© 2024 Blaze Media LLC. All rights reserved.
TX BBQ Owner Under Fire for Sign Depicting Iranian Man Being Lynched
This

TX BBQ Owner Under Fire for Sign Depicting Iranian Man Being Lynched

"Let's play cowboys and Iranians!"

A Texas restaurant owner is under fire for his refusal to remove a poster that depicts a group of armed men posing underneath a Middle Eastern man being hanged.

The black-and-white sign features the caption, "Let's play cowboys and Iranians!"

John Nonmacher, owner of Nonmacher's Bar-B-Q in Katy, Texas, said he's been flooded with angry calls since a customer took a photo of the sign and put it on Facebook earlier this week. Still, he's not taking it down.

"It's my choice to have it up. It's your choice to go where you want to go. But I'm not going to take it down," Nonmacher told Houston ABC affiliate KTRK-TV.

Nonmacher said he put the poster up 30 years ago during the Iranian hostage crisis and has never had a complaint until now. He said a customer gave it to him and he put it next to several others that were meant to be humorous.

Ayman Wafai didn't find it funny. He told the station he came in to eat and was disturbed by the poster.

"You know it's 2011, looking at it now, I see nothing really more than a display of racism and bigotry," he said. "I don't think something like this should really be accepted by any community."

Nonmacher said since the controversy started he's been getting calls from as far away as New York. The majority of calls have come from people who have never been to eat at the restaurant, he added.

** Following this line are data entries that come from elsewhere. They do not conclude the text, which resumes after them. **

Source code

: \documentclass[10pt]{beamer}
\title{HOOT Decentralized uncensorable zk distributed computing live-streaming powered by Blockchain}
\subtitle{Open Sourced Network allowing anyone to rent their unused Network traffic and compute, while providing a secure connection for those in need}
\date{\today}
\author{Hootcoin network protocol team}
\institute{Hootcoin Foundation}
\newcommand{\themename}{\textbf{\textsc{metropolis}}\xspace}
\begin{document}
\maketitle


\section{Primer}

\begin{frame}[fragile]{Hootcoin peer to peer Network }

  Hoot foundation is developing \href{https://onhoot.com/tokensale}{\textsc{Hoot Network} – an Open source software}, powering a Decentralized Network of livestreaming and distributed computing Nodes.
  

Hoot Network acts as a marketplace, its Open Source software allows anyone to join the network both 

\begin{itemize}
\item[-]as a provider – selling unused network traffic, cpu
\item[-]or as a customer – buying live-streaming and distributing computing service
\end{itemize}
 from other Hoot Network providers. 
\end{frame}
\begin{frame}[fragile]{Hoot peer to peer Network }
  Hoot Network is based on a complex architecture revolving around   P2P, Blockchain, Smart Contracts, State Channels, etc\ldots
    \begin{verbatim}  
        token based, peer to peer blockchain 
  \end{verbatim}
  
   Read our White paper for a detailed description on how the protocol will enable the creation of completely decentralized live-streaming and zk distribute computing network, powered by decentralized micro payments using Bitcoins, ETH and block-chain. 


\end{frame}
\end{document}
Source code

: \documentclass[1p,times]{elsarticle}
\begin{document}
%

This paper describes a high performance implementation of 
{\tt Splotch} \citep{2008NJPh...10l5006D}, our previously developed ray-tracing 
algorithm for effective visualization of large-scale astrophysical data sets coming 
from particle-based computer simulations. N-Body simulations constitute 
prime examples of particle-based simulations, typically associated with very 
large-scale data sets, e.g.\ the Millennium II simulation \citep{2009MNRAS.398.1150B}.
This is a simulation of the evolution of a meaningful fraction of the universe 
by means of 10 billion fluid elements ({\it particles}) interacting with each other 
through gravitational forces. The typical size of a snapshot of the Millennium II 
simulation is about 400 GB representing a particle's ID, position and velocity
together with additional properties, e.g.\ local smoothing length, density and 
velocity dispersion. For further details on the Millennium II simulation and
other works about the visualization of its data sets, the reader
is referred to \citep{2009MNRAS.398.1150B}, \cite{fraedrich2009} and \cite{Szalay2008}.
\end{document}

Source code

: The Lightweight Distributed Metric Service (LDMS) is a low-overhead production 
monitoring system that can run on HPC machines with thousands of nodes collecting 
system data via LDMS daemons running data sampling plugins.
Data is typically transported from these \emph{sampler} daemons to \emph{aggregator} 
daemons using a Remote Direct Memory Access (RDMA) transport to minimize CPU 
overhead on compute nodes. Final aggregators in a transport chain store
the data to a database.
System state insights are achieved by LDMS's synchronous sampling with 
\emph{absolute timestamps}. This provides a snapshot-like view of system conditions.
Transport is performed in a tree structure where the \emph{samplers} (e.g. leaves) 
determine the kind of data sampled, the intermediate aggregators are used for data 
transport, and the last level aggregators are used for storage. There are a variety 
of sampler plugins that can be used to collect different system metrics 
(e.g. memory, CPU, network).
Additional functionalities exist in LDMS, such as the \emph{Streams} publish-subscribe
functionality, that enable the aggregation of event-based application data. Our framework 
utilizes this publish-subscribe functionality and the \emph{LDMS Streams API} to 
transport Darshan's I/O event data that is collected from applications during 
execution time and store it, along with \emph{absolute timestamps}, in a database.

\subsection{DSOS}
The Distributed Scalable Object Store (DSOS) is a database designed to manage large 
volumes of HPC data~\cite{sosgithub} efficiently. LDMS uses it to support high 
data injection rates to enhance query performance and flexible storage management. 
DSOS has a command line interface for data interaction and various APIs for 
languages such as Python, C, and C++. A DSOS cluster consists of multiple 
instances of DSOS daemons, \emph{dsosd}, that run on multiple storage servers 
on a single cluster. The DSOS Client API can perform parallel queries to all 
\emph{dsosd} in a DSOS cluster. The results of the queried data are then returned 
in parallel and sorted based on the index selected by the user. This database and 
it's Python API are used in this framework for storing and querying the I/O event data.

"This is just a smear campaign. All they want is to get the sign down and I don’t want to take it down,” Nonmacher told Houston's KHOU-TV.

As of Friday morning, an online petition for the poster's removal had garnered nearly 190 signatures.

One signer, Helen Kamali, said even though the poster is considered free speech, "there is nothing good that can come from being blatantly ignorant about an entire ethnicity."

"It only goes to show how when this country is done oppressing a group of people they move on to the next," Kamali wrote. "Up until the 1960s it was African Americans and in today's society it's people of Middle Eastern descent."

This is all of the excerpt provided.